### WORK REQUEST
Report every line below that has the string "item" in it.

### THE DATA
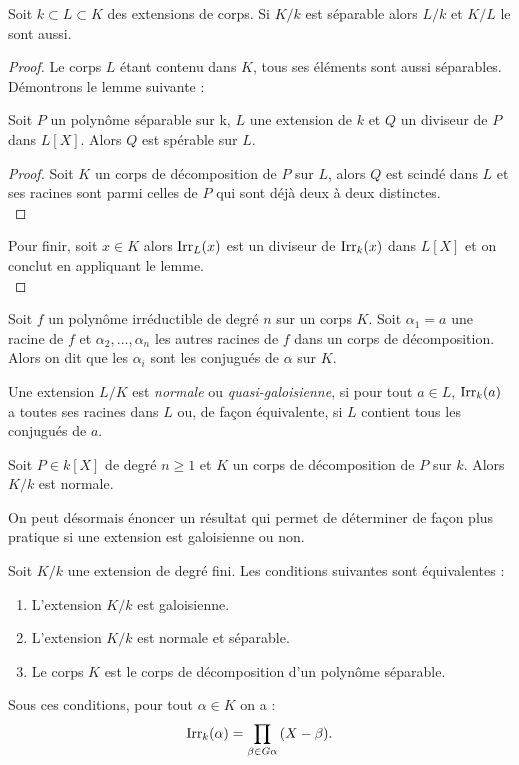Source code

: \documentclass[a4paper]{article} %
\numberwithin{section}{part}
\numberwithin{equation}{section}
\newcommand\Irr[2]{\textup{Irr}_{#1}(#2)}
\begin{document}
\begin{prop}
Soit $k \subset L \subset K$ des extensions de corps. Si $K/k$ est séparable
alors $L/k$ et $K/L$ le sont aussi.
\end{prop}
\begin{proof}
Le corps $L$ étant contenu dans $K$, tous ses éléments sont aussi séparables.
Démontrons le lemme suivante :
\begin{lem}
\label{lem:divsep}
Soit $P$ un polynôme séparable sur k, $L$ une extension de $k$ et $Q$ un
diviseur de $P$ dans $L[X]$. Alors $Q$ est spérable sur $L$.
\end{lem}
\begin{proof}
Soit $K$ un corps de décomposition de $P$ sur $L$, alors $Q$ est scindé dans $L$
et ses racines sont parmi celles de $P$ qui sont déjà deux à deux distinctes.\\
\end{proof}
Pour finir, soit $x\in K$ alors $\Irr{L}{x}$ est un diviseur de $\Irr{k}{x}$ 
dans $L[X]$ et on conclut en appliquant le lemme.\\
\end{proof}

Soit $f$ un polynôme irréductible de degré $n$ sur un corps $K$. Soit $\alpha_1 
= a$ une racine de $f$ et $\alpha_2,\dots,\alpha_n$ les autres racines de $f$ 
dans un corps de décomposition. Alors on dit que les $\alpha_i$ sont les 
conjugués de $\alpha$ sur $K$.
\begin{defn}
Une extension $L/K$ est \emph{normale} ou \emph{quasi-galoisienne}, si pour tout
$a\in L$, $\Irr{k}{a}$ a toutes ses racines dans $L$ ou, de façon équivalente,
si $L$ contient tous les conjugués de $a$.
\end{defn}

\begin{prop}
\label{prop:decompnorm}
Soit $P\in k[X]$ de degré $n\geq 1$ et $K$ un corps de décomposition de $P$ sur
$k$. Alors $K/k$ est normale.
\end{prop}

On peut désormais énoncer un résultat qui permet de déterminer de façon plus
pratique si une extension est galoisienne ou non.

\begin{thm}
Soit $K/k$ une extension de degré fini. Les conditions suivantes sont
équivalentes :
\begin{enumerate}
\item L'extension $K/k$ est galoisienne.
\item L'extension $K/k$ est normale et séparable.
\item Le corps $K$ est le corps de décomposition d'un polynôme séparable.
\end{enumerate}
Sous ces conditions, pour tout $\alpha\in K$ on a :
\begin{equation}
\Irr{k}{\alpha} = \prod_{\beta\in G\alpha}{(X - \beta)}.
\end{equation}
\end{thm}
\end{document}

### RESULT
\item L'extension $K/k$ est galoisienne.
\item L'extension $K/k$ est normale et séparable.
\item Le corps $K$ est le corps de décomposition d'un polynôme séparable.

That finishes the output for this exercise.